Copy out the data in full and exactly, passing over the pictures.

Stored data
== == ==
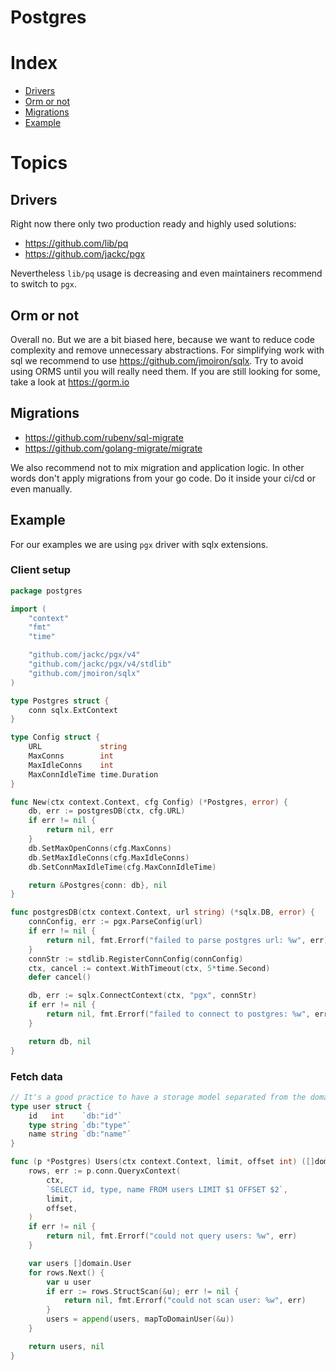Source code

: # Postgres

# Index

* [Drivers](#drivers)
* [Orm or not](#orm-or-not)
* [Migrations](#migrations)
* [Example](#example)

# Topics


## Drivers
Right now there only two production ready and highly used solutions:
* https://github.com/lib/pq 
* https://github.com/jackc/pgx

Nevertheless `lib/pq` usage is decreasing and even maintainers recommend to switch to `pgx`.

## Orm or not
Overall no. But we are a bit biased here, because we want to reduce code complexity and remove unnecessary abstractions. For simplifying work with sql we recommend to use https://github.com/jmoiron/sqlx. Try to avoid using ORMS until you will really need them. If you are still looking for some, take a look at https://gorm.io

## Migrations
* https://github.com/rubenv/sql-migrate
* https://github.com/golang-migrate/migrate

We also recommend not to mix migration and application logic. In other words don't apply migrations from your go code. Do it inside your ci/cd or even manually.

## Example
For our examples we are using `pgx` driver with sqlx extensions.

### Client setup
```go
package postgres

import (
	"context"
	"fmt"
	"time"

	"github.com/jackc/pgx/v4"
	"github.com/jackc/pgx/v4/stdlib"
	"github.com/jmoiron/sqlx"
)

type Postgres struct {
	conn sqlx.ExtContext
}

type Config struct {
	URL             string
	MaxConns        int          
	MaxIdleConns    int          
	MaxConnIdleTime time.Duration
}

func New(ctx context.Context, cfg Config) (*Postgres, error) {
	db, err := postgresDB(ctx, cfg.URL)
	if err != nil {
		return nil, err
	}
	db.SetMaxOpenConns(cfg.MaxConns)
	db.SetMaxIdleConns(cfg.MaxIdleConns)
	db.SetConnMaxIdleTime(cfg.MaxConnIdleTime)

	return &Postgres{conn: db}, nil
}

func postgresDB(ctx context.Context, url string) (*sqlx.DB, error) {
	connConfig, err := pgx.ParseConfig(url)
	if err != nil {
		return nil, fmt.Errorf("failed to parse postgres url: %w", err)
	}
	connStr := stdlib.RegisterConnConfig(connConfig)
	ctx, cancel := context.WithTimeout(ctx, 5*time.Second)
	defer cancel()

	db, err := sqlx.ConnectContext(ctx, "pgx", connStr)
	if err != nil {
		return nil, fmt.Errorf("failed to connect to postgres: %w", err)
	}

	return db, nil
}
```

### Fetch data
```go
// It's a good practice to have a storage model separated from the domain one.
type user struct {
    id   int    `db:"id"`
    type string `db:"type"`
    name string `db:"name"`
}

func (p *Postgres) Users(ctx context.Context, limit, offset int) ([]domain.User, error) {
	rows, err := p.conn.QueryxContext(
		ctx,
		`SELECT id, type, name FROM users LIMIT $1 OFFSET $2`,
        limit,
		offset,
	)
	if err != nil {
		return nil, fmt.Errorf("could not query users: %w", err)
	}

	var users []domain.User
	for rows.Next() {
		var u user
		if err := rows.StructScan(&u); err != nil {
			return nil, fmt.Errorf("could not scan user: %w", err)
		}
		users = append(users, mapToDomainUser(&u))
	}

	return users, nil
}
```

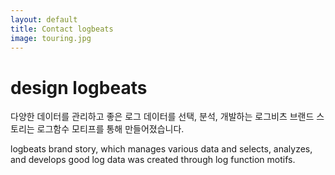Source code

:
 ```yaml
---
layout: default
title: Contact logbeats
image: touring.jpg
---
```


<div id="contact">
  <h1 class="pageTitle">design logbeats</h1>
  <div class="contactContent">
    <p class="intro">다양한 데이터를 관리하고 좋은 로그 데이터를 선택, 분석, 개발하는 로그비츠 브랜드 스토리는 로그함수 모티프를 통해 만들어졌습니다.</p>
    <p>logbeats brand story, which manages various data and selects, analyzes, and develops good log data was created through log function motifs.</p>
  </div>
</div>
== == ==
→ **ANSWER BELOW**:
Source code

: # Postgres

# Index

* [Drivers](#drivers)
* [Orm or not](#orm-or-not)
* [Migrations](#migrations)
* [Example](#example)

# Topics


## Drivers
Right now there only two production ready and highly used solutions:
* https://github.com/lib/pq 
* https://github.com/jackc/pgx

Nevertheless `lib/pq` usage is decreasing and even maintainers recommend to switch to `pgx`.

## Orm or not
Overall no. But we are a bit biased here, because we want to reduce code complexity and remove unnecessary abstractions. For simplifying work with sql we recommend to use https://github.com/jmoiron/sqlx. Try to avoid using ORMS until you will really need them. If you are still looking for some, take a look at https://gorm.io

## Migrations
* https://github.com/rubenv/sql-migrate
* https://github.com/golang-migrate/migrate

We also recommend not to mix migration and application logic. In other words don't apply migrations from your go code. Do it inside your ci/cd or even manually.

## Example
For our examples we are using `pgx` driver with sqlx extensions.

### Client setup
```go
package postgres

import (
	"context"
	"fmt"
	"time"

	"github.com/jackc/pgx/v4"
	"github.com/jackc/pgx/v4/stdlib"
	"github.com/jmoiron/sqlx"
)

type Postgres struct {
	conn sqlx.ExtContext
}

type Config struct {
	URL             string
	MaxConns        int          
	MaxIdleConns    int          
	MaxConnIdleTime time.Duration
}

func New(ctx context.Context, cfg Config) (*Postgres, error) {
	db, err := postgresDB(ctx, cfg.URL)
	if err != nil {
		return nil, err
	}
	db.SetMaxOpenConns(cfg.MaxConns)
	db.SetMaxIdleConns(cfg.MaxIdleConns)
	db.SetConnMaxIdleTime(cfg.MaxConnIdleTime)

	return &Postgres{conn: db}, nil
}

func postgresDB(ctx context.Context, url string) (*sqlx.DB, error) {
	connConfig, err := pgx.ParseConfig(url)
	if err != nil {
		return nil, fmt.Errorf("failed to parse postgres url: %w", err)
	}
	connStr := stdlib.RegisterConnConfig(connConfig)
	ctx, cancel := context.WithTimeout(ctx, 5*time.Second)
	defer cancel()

	db, err := sqlx.ConnectContext(ctx, "pgx", connStr)
	if err != nil {
		return nil, fmt.Errorf("failed to connect to postgres: %w", err)
	}

	return db, nil
}
```

### Fetch data
```go
// It's a good practice to have a storage model separated from the domain one.
type user struct {
    id   int    `db:"id"`
    type string `db:"type"`
    name string `db:"name"`
}

func (p *Postgres) Users(ctx context.Context, limit, offset int) ([]domain.User, error) {
	rows, err := p.conn.QueryxContext(
		ctx,
		`SELECT id, type, name FROM users LIMIT $1 OFFSET $2`,
        limit,
		offset,
	)
	if err != nil {
		return nil, fmt.Errorf("could not query users: %w", err)
	}

	var users []domain.User
	for rows.Next() {
		var u user
		if err := rows.StructScan(&u); err != nil {
			return nil, fmt.Errorf("could not scan user: %w", err)
		}
		users = append(users, mapToDomainUser(&u))
	}

	return users, nil
}
```

Source code

:
 ```yaml
---
layout: default
title: Contact logbeats
image: touring.jpg
---
```


<div id="contact">
  <h1 class="pageTitle">design logbeats</h1>
  <div class="contactContent">
    <p class="intro">다양한 데이터를 관리하고 좋은 로그 데이터를 선택, 분석, 개발하는 로그비츠 브랜드 스토리는 로그함수 모티프를 통해 만들어졌습니다.</p>
    <p>logbeats brand story, which manages various data and selects, analyzes, and develops good log data was created through log function motifs.</p>
  </div>
</div>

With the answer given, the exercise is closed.